Progress Toward a Saliva-based Test for Alzheimer Disease
Two recent pilot studies suggest that it may be possible to develop a saliva-based test for Alzheimer disease, perhaps even before symptoms appear. Although there is currently no cure for Alzheimer disease, identifying affected individuals earlier may allow for better responses to various treatments and support services when symptoms are still mild. Although they are both proof-of-concept studies, their results are encouraging because they indicate that it may eventually be possible to diagnose Alzheimer disease by a simple, saliva-based test.

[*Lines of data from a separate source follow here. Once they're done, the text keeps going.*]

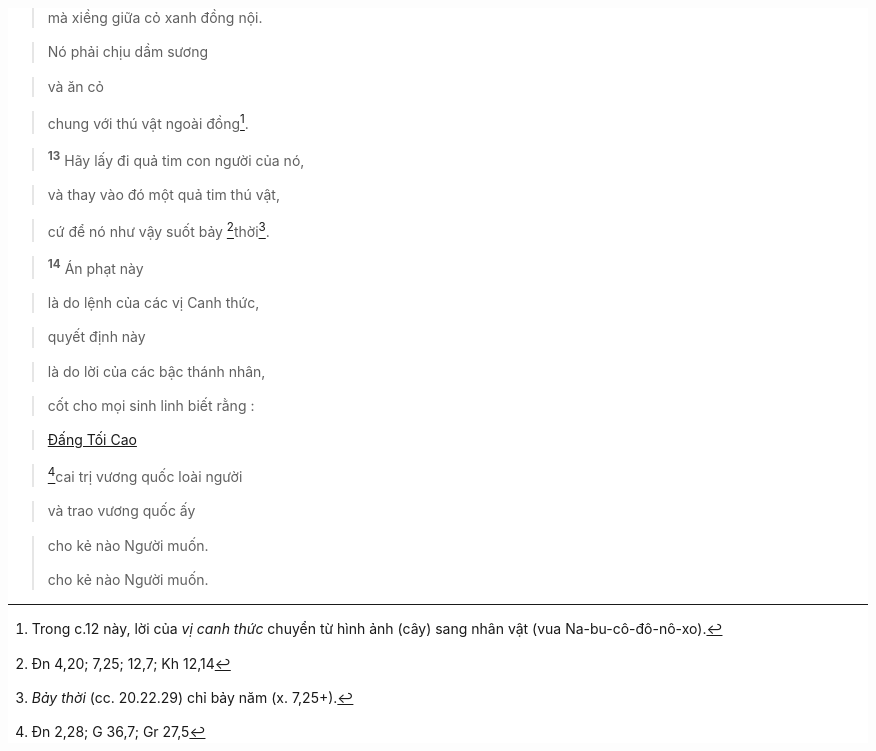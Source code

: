 
> mà xiềng giữa cỏ xanh đồng nội.
>


> Nó phải chịu dầm sương
>


> và ăn cỏ
>


> chung với thú vật ngoài đồng[^2].
>


> <sup><b>13</b></sup> Hãy lấy đi quả tim con người của nó,
>


> và thay vào đó một quả tim thú vật,
>


> cứ để nó như vậy suốt bảy [^9*]thời[^3].
>


> <sup><b>14</b></sup> Án phạt này
>


> là do lệnh của các vị Canh thức,
>


> quyết định này
>


> là do lời của các bậc thánh nhân,
>


> cốt cho mọi sinh linh biết rằng :
>


> [Đấng Tối Cao]()
>


> [^10*]cai trị vương quốc loài người
>


> và trao vương quốc ấy
>


> cho kẻ nào Người muốn.
> 
> cho kẻ nào Người muốn.
>


[^1]: *Vị canh thức* ở đây là một vị luôn tỉnh thức, luôn sẵn sàng phục vụ Thiên Chúa. Thường phải hiểu : đó là thiên sứ loan báo mệnh lệnh của Thiên Chúa.
[^2]: Trong c.12 này, lời của *vị canh thức* chuyển từ hình ảnh (cây) sang nhân vật (vua Na-bu-cô-đô-nô-xo).
[^3]: *Bảy thời* (cc. 20.22.29) chỉ bảy năm (x. 7,25+).
[^4]: Bài học chính yếu của trình thuật nằm ở câu cuối bài diễn từ của *vị canh thức* về Thiên Chúa (c.14b ; x.c. 22b và c.29b). Trong cả đoạn 3,31 – 4,34, Thiên Chúa mang bốn danh hiệu : *Đấng Tối Cao* (4,14.21.22.29.31), *Trời* (4,23), *Đấng Hằng Sống* (4,31), *Vua Trời* (4,34).
[^5]: Vua Na-bu-cô-đô-nô-xo lâm vào tình trạng điên, một thứ bệnh tâm thần làm cho vua tưởng mình hoá thú, hành động như một con thú (x. 4,13.22.29.30.33 ; 5,21).
[^6]: C.27 làm nổi bật lòng kiêu ngạo quá mức của vua. Lòng kiêu ngạo này làm điển hình cho tính ngạo nghễ của loài người khiến cho con người tự chuốc vào thân hình phạt của Thiên Chúa. Vua chỉ khỏi bệnh, sử dụng lại trí khôn (x. 4,31.33) và lấy lại chủ quyền trên vương quốc, khi công nhận quyền cai trị của Đấng Tối Cao (x. 4,14b.22b.23b.29b.31b.33-34 ; 5,21).
[^1*]: Đn 2,3
[^2*]: Đn 2,31; 7,7.19
[^3*]: Đn 2,4.11
[^4*]: Đn 4,6; 5,11.14; St 41,38; Xh 31,3
[^5*]: Đn 2,47
[^6*]: Ed 17,3-10.22-24; 31,3-14
[^7*]: Ed 17,2-3
[^8*]: Mt 13,31-32; Mc 4,32
[^9*]: Đn 4,20; 7,25; 12,7; Kh 12,14
[^10*]: Đn 2,28; G 36,7; Gr 27,5
[^11*]: 1 Sm 2,8; Lc 1,52
[^12*]: Tb 12,9; Hc 3,30; Mt 6,1
[^13*]: Kh 14,8; 16,19; 17,5; 18,2
[^14*]: Đn 6,27; 12,7; Hc 18,1; Kh 1,18; 10,5-6
[^15*]: Đn 2,28; 3,33
[^16*]: Đn 2,44
[^17*]: Is 40,22-24
[^18*]: Mt 6,10
[^19*]: G 9,12; Gv 8,4; Kn 12,12; Is 45,9; Rm 9,20; Kh 1,18
[^20*]: Tv 111,7-8
[^21*]: Đn 3,27; Đnl 32,4
[^22*]: Ed 17,24; Tv 18,2-8; Cn 16,18; Lc 1,52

Currently, there is no single diagnostic test for Alzheimer disease. The diagnosis is primarily based on clinical symptoms, such as changes in memory and cognition. It is possible to look for changes in the levels of two proteins that accumulate in the brain in Alzheimer disease (amyloid β42 and Tau) in the cerebrospinal fluid, but this testing is invasive and still not definitive. Even for individuals who face an increased risk of Alzheimer disease due to genetic risk factors, such as APOE e4 genotype or mutations in the PSEN1 gene, genetic testing does not help diagnose the presence of disease. That is why researchers are working toward developing non-invasive, accurate, and affordable screening tests for Alzheimer disease.

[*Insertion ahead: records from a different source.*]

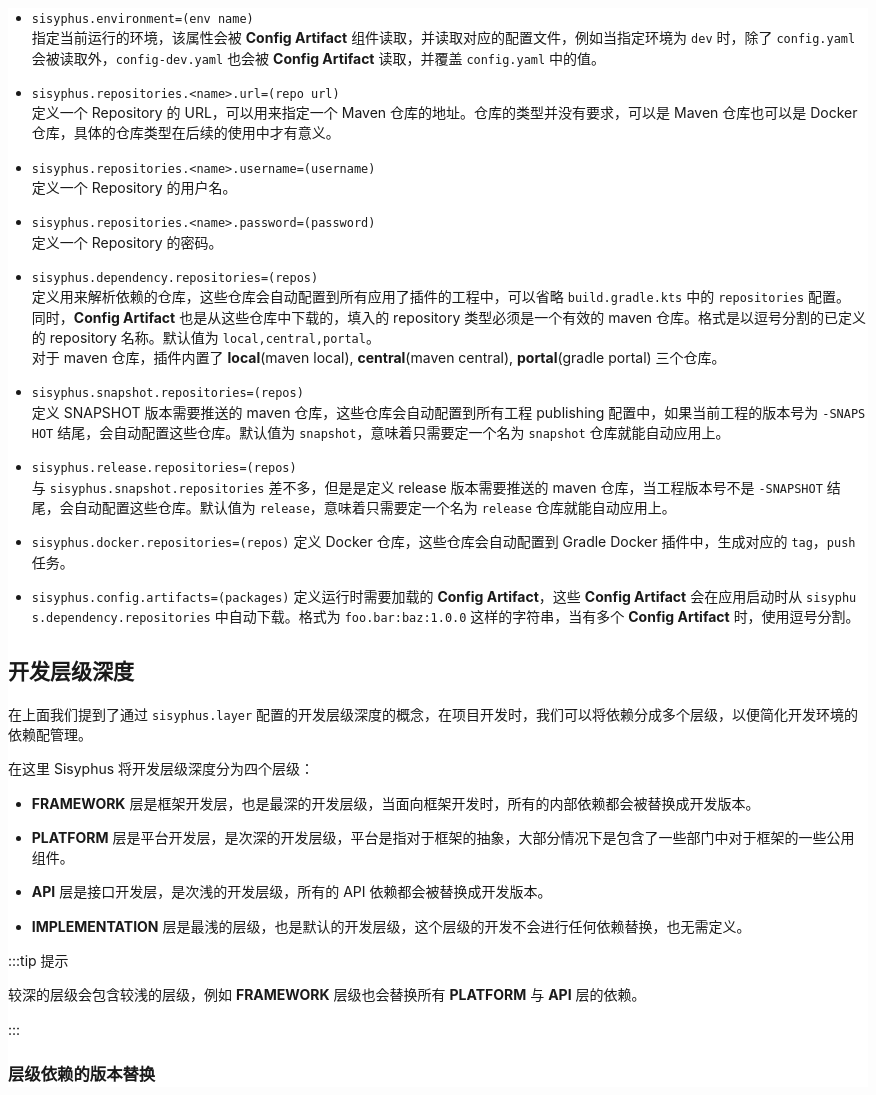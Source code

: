- `sisyphus.environment=(env name)`  
  指定当前运行的环境，该属性会被 **Config Artifact** 组件读取，并读取对应的配置文件，例如当指定环境为 `dev` 时，除了 `config.yaml`
  会被读取外，`config-dev.yaml` 也会被 **Config Artifact** 读取，并覆盖 `config.yaml` 中的值。

- `sisyphus.repositories.<name>.url=(repo url)`  
  定义一个 Repository 的 URL，可以用来指定一个 Maven 仓库的地址。仓库的类型并没有要求，可以是 Maven 仓库也可以是 Docker 仓库，具体的仓库类型在后续的使用中才有意义。

- `sisyphus.repositories.<name>.username=(username)`  
  定义一个 Repository 的用户名。

- `sisyphus.repositories.<name>.password=(password)`  
  定义一个 Repository 的密码。

- `sisyphus.dependency.repositories=(repos)`  
  定义用来解析依赖的仓库，这些仓库会自动配置到所有应用了插件的工程中，可以省略 `build.gradle.kts` 中的 `repositories`
  配置。  
  同时，**Config Artifact** 也是从这些仓库中下载的，填入的 repository 类型必须是一个有效的 maven 仓库。格式是以逗号分割的已定义的
  repository 名称。默认值为 `local,central,portal`。  
  对于 maven 仓库，插件内置了 **local**(maven local), **central**(maven central), **portal**(gradle portal) 三个仓库。

- `sisyphus.snapshot.repositories=(repos)`  
  定义 SNAPSHOT 版本需要推送的 maven 仓库，这些仓库会自动配置到所有工程 publishing 配置中，如果当前工程的版本号为 `-SNAPSHOT`
  结尾，会自动配置这些仓库。默认值为 `snapshot`，意味着只需要定一个名为 `snapshot` 仓库就能自动应用上。

- `sisyphus.release.repositories=(repos)`  
  与 `sisyphus.snapshot.repositories` 差不多，但是是定义 release 版本需要推送的 maven 仓库，当工程版本号不是 `-SNAPSHOT`
  结尾，会自动配置这些仓库。默认值为 `release`，意味着只需要定一个名为 `release` 仓库就能自动应用上。

- `sisyphus.docker.repositories=(repos)`
  定义 Docker 仓库，这些仓库会自动配置到 Gradle Docker 插件中，生成对应的 `tag`，`push` 任务。

- `sisyphus.config.artifacts=(packages)`
  定义运行时需要加载的 **Config Artifact**，这些 **Config Artifact** 会在应用启动时从 `sisyphus.dependency.repositories`
  中自动下载。格式为 `foo.bar:baz:1.0.0` 这样的字符串，当有多个 **Config Artifact** 时，使用逗号分割。

## 开发层级深度

在上面我们提到了通过 `sisyphus.layer` 配置的开发层级深度的概念，在项目开发时，我们可以将依赖分成多个层级，以便简化开发环境的依赖配管理。

在这里 Sisyphus 将开发层级深度分为四个层级：

- **FRAMEWORK** 层是框架开发层，也是最深的开发层级，当面向框架开发时，所有的内部依赖都会被替换成开发版本。

- **PLATFORM** 层是平台开发层，是次深的开发层级，平台是指对于框架的抽象，大部分情况下是包含了一些部门中对于框架的一些公用组件。

- **API** 层是接口开发层，是次浅的开发层级，所有的 API 依赖都会被替换成开发版本。

- **IMPLEMENTATION** 层是最浅的层级，也是默认的开发层级，这个层级的开发不会进行任何依赖替换，也无需定义。

:::tip 提示

较深的层级会包含较浅的层级，例如 **FRAMEWORK** 层级也会替换所有 **PLATFORM** 与 **API** 层的依赖。

:::

### 层级依赖的版本替换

In the most recent study in the Journal of Alzheimer’s Disease, researchers from a Canadian company described a method for measuring a fragment of the amyloid β42 (Aβ42) protein in saliva. Individuals with Alzheimer disease slowly develop harmful deposits of the full-length form of this protein (called amyloid-β precursor protein) in the brain. The researchers measured Aβ42 in the saliva 37 individuals: 7 with Alzheimer disease and 30 healthy individuals.
The researchers found that levels of Aβ42 were nearly twice as high in the people with Alzheimer disease versus the healthy individuals. They also noted that three individuals with an increased risk for developing Alzheimer disease due to genetic causes or a strongly positive family history also had higher levels of Aβ42, suggesting that Aβ42 levels may increase before symptoms of Alzheimer disease are detectable.

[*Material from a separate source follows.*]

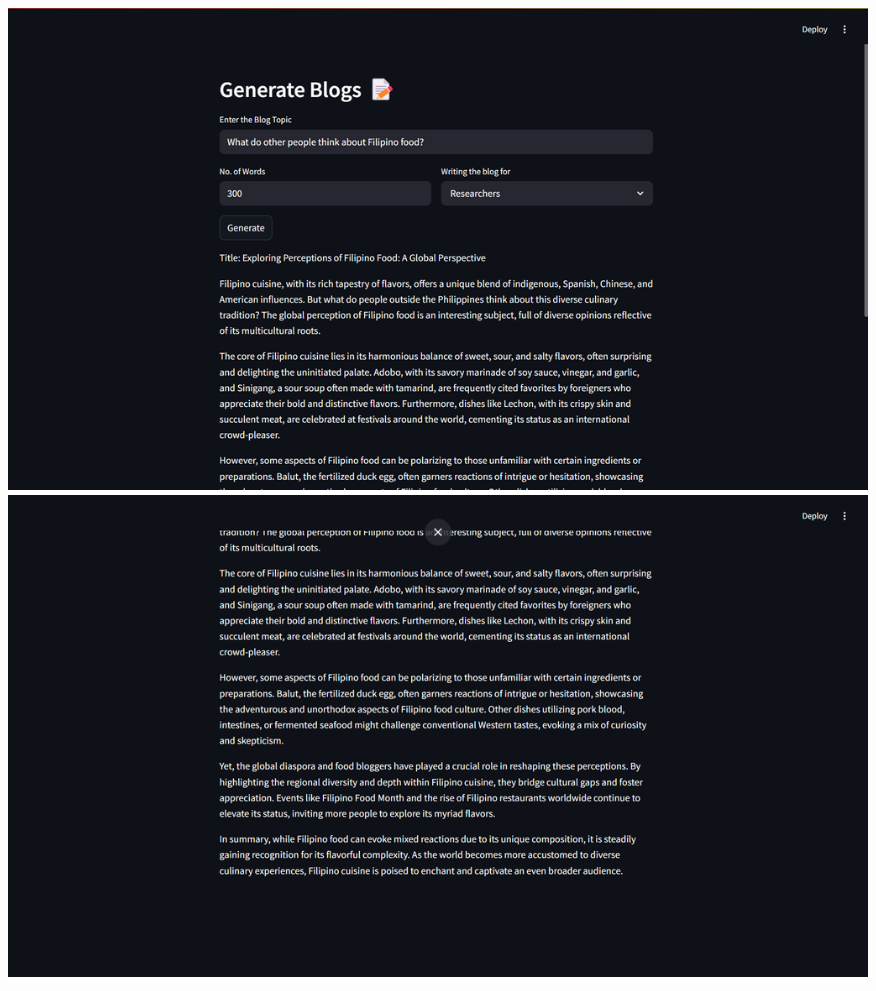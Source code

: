 ![Pasted image 20250404231058.png](images/Pasted%20image%2020250404231058.png)
![Pasted image 20250404231126.png](images/Pasted%20image%2020250404231126.png)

The second study, also published in the Journal of Alzheimer’s Disease, was performed by a group of researchers from the Beaumont Research Institute and the University of Alberta. Hoping to identify metabolite changes specific for Alzheimer disease, they measured naturally-occurring chemical substances (metabolites) in saliva from three groups: 9 people with Alzheimer disease, 8 people with mild cognitive impairment (i.e., mild changes in memory and thinking abilities that do not compromise day to day activities), and 12 healthy people.
The researchers found metabolite patterns that allowed them to differentiate each of the three subject groups. According to the researchers, this pilot study shows the potential for using the measurement of metabolites in saliva for earlier diagnosis of Alzheimer disease.
It's important to remember that results from these studies are based on very small numbers of individuals and that they will need to be replicated in much larger groups comprised of people with a variety of similar conditions. While encouraging, test results in small-scale, proof-of-concept studies are often disappointing when they are tried in larger groups of people under real-world conditions.